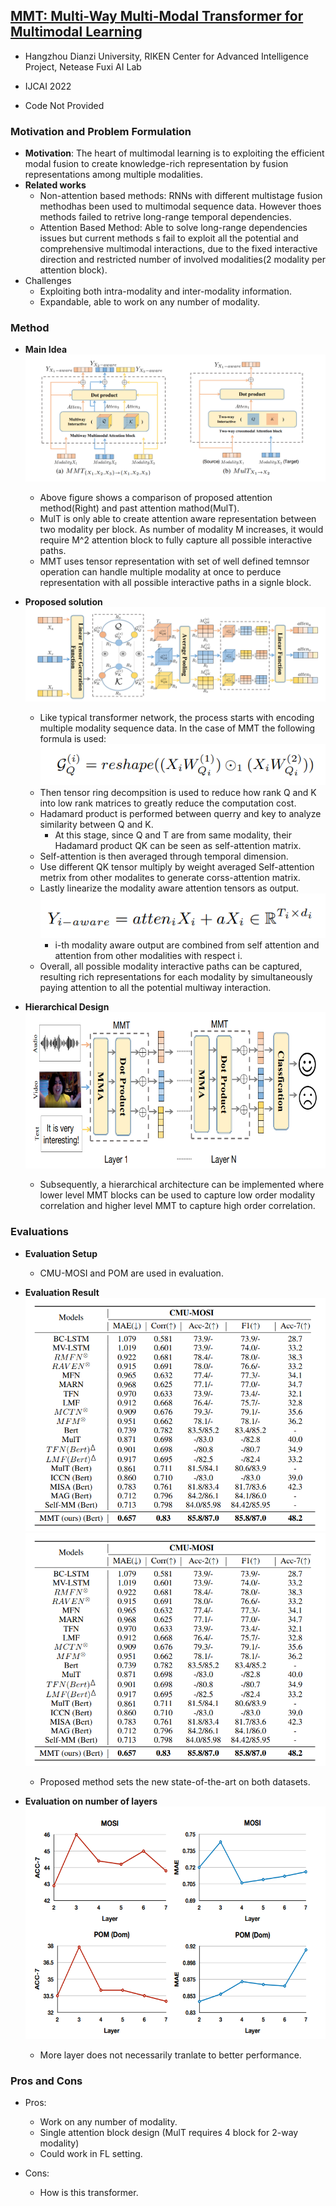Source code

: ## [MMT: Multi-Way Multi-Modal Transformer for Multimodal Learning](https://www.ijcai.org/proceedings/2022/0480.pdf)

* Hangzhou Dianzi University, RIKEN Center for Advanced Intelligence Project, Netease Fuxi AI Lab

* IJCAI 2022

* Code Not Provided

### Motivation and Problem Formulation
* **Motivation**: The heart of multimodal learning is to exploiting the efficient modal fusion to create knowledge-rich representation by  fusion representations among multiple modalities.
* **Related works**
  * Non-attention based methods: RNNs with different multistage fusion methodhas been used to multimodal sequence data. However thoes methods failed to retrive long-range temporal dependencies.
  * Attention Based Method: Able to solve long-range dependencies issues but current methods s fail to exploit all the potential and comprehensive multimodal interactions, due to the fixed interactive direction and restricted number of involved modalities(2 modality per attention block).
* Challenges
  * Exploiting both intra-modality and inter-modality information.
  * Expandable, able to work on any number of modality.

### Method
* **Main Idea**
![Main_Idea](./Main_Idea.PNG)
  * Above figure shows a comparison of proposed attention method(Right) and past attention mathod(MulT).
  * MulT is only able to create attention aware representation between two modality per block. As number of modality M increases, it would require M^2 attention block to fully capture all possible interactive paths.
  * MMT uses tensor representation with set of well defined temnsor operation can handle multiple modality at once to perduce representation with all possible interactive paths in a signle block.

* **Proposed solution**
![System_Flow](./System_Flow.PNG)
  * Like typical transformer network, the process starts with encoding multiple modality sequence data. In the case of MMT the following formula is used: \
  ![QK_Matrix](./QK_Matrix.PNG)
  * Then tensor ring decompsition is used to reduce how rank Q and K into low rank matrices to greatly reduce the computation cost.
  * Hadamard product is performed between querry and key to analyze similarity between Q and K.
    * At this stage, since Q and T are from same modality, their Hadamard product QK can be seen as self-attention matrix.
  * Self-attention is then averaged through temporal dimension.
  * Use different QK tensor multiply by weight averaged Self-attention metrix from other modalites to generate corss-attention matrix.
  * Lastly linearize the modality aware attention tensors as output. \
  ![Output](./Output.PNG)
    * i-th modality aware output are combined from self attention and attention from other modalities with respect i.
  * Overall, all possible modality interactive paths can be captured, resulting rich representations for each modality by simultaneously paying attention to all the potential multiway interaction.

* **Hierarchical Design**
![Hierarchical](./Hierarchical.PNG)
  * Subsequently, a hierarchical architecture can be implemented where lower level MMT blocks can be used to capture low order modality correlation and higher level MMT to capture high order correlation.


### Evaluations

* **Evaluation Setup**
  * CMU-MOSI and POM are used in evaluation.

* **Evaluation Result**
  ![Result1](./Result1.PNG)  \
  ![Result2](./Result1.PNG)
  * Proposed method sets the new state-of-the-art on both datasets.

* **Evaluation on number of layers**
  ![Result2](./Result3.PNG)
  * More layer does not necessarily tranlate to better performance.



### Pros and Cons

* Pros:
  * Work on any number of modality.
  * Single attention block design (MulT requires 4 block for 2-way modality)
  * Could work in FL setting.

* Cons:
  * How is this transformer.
----------
• [EXERCISE DESCRIPTION]: Your job is to copy every entry exactly. Omit the pictures.

• [RESULT FOR THIS EXERCISE]:
Source code

: ## [MMT: Multi-Way Multi-Modal Transformer for Multimodal Learning](https://www.ijcai.org/proceedings/2022/0480.pdf)

* Hangzhou Dianzi University, RIKEN Center for Advanced Intelligence Project, Netease Fuxi AI Lab

* IJCAI 2022

* Code Not Provided

### Motivation and Problem Formulation
* **Motivation**: The heart of multimodal learning is to exploiting the efficient modal fusion to create knowledge-rich representation by  fusion representations among multiple modalities.
* **Related works**
  * Non-attention based methods: RNNs with different multistage fusion methodhas been used to multimodal sequence data. However thoes methods failed to retrive long-range temporal dependencies.
  * Attention Based Method: Able to solve long-range dependencies issues but current methods s fail to exploit all the potential and comprehensive multimodal interactions, due to the fixed interactive direction and restricted number of involved modalities(2 modality per attention block).
* Challenges
  * Exploiting both intra-modality and inter-modality information.
  * Expandable, able to work on any number of modality.

### Method
* **Main Idea**
![Main_Idea](./Main_Idea.PNG)
  * Above figure shows a comparison of proposed attention method(Right) and past attention mathod(MulT).
  * MulT is only able to create attention aware representation between two modality per block. As number of modality M increases, it would require M^2 attention block to fully capture all possible interactive paths.
  * MMT uses tensor representation with set of well defined temnsor operation can handle multiple modality at once to perduce representation with all possible interactive paths in a signle block.

* **Proposed solution**
![System_Flow](./System_Flow.PNG)
  * Like typical transformer network, the process starts with encoding multiple modality sequence data. In the case of MMT the following formula is used: \
  ![QK_Matrix](./QK_Matrix.PNG)
  * Then tensor ring decompsition is used to reduce how rank Q and K into low rank matrices to greatly reduce the computation cost.
  * Hadamard product is performed between querry and key to analyze similarity between Q and K.
    * At this stage, since Q and T are from same modality, their Hadamard product QK can be seen as self-attention matrix.
  * Self-attention is then averaged through temporal dimension.
  * Use different QK tensor multiply by weight averaged Self-attention metrix from other modalites to generate corss-attention matrix.
  * Lastly linearize the modality aware attention tensors as output. \
  ![Output](./Output.PNG)
    * i-th modality aware output are combined from self attention and attention from other modalities with respect i.
  * Overall, all possible modality interactive paths can be captured, resulting rich representations for each modality by simultaneously paying attention to all the potential multiway interaction.

* **Hierarchical Design**
![Hierarchical](./Hierarchical.PNG)
  * Subsequently, a hierarchical architecture can be implemented where lower level MMT blocks can be used to capture low order modality correlation and higher level MMT to capture high order correlation.


### Evaluations

* **Evaluation Setup**
  * CMU-MOSI and POM are used in evaluation.

* **Evaluation Result**
  ![Result1](./Result1.PNG)  \
  ![Result2](./Result1.PNG)
  * Proposed method sets the new state-of-the-art on both datasets.

* **Evaluation on number of layers**
  ![Result2](./Result3.PNG)
  * More layer does not necessarily tranlate to better performance.



### Pros and Cons

* Pros:
  * Work on any number of modality.
  * Single attention block design (MulT requires 4 block for 2-way modality)
  * Could work in FL setting.

* Cons:
  * How is this transformer.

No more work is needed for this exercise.